- **REQUIRED WORK**: Looking at the records below, state how many lines include the string "should" and add nothing further.

Stored data entries
########

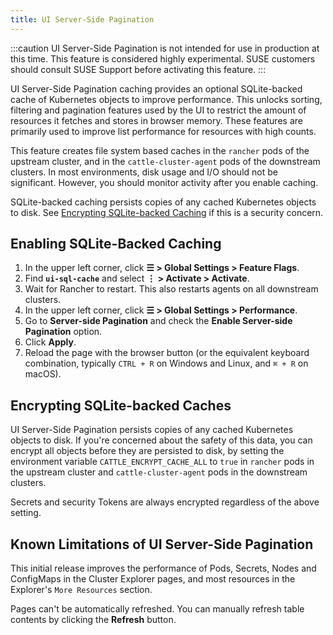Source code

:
 ```yaml
---
title: UI Server-Side Pagination
---
```


<head>
  <link rel="canonical" href="https://ranchermanager.docs.rancher.com/how-to-guides/advanced-user-guides/enable-experimental-features/ui-server-side-pagination"/>
</head>

:::caution
UI Server-Side Pagination is not intended for use in production at this time. This feature is considered highly experimental. SUSE customers should consult SUSE Support before activating this feature.
:::


UI Server-Side Pagination caching provides an optional SQLite-backed cache of Kubernetes objects to improve performance. This unlocks sorting, filtering and pagination features used by the UI to restrict the amount of resources it fetches and stores in browser memory. These features are primarily used to improve list performance for resources with high counts.

This feature creates file system based caches in the `rancher` pods of the upstream cluster, and in the `cattle-cluster-agent` pods of the downstream clusters. In most environments, disk usage and I/O should not be significant. However, you should monitor activity after you enable caching.

SQLite-backed caching persists copies of any cached Kubernetes objects to disk. See [Encrypting SQLite-backed Caching](#encrypting-sqlite-backed-caches) if this is a security concern.

## Enabling SQLite-Backed Caching

1. In the upper left corner, click **☰ > Global Settings > Feature Flags**.
1. Find **`ui-sql-cache`** and select **⋮ > Activate > Activate**.
1. Wait for Rancher to restart. This also restarts agents on all downstream clusters.
1. In the upper left corner, click **☰ > Global Settings > Performance**.
1. Go to **Server-side Pagination** and check the **Enable Server-side Pagination** option.
1. Click **Apply**.
1. Reload the page with the browser button (or the equivalent keyboard combination, typically `CTRL + R` on Windows and Linux, and `⌘ + R` on macOS).


## Encrypting SQLite-backed Caches

UI Server-Side Pagination persists copies of any cached Kubernetes objects to disk. If you're concerned about the safety of this data, you can encrypt all objects before they are persisted to disk, by setting the environment variable `CATTLE_ENCRYPT_CACHE_ALL` to `true` in `rancher` pods in the upstream cluster and `cattle-cluster-agent` pods in the downstream clusters.

Secrets and security Tokens are always encrypted regardless of the above setting.

## Known Limitations of UI Server-Side Pagination

This initial release improves the performance of Pods, Secrets, Nodes and ConfigMaps in the Cluster Explorer pages, and most resources in the Explorer's `More Resources` section.

Pages can't be automatically refreshed. You can manually refresh table contents by clicking the **Refresh** button.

########

- **ANSWER SECTION**: 2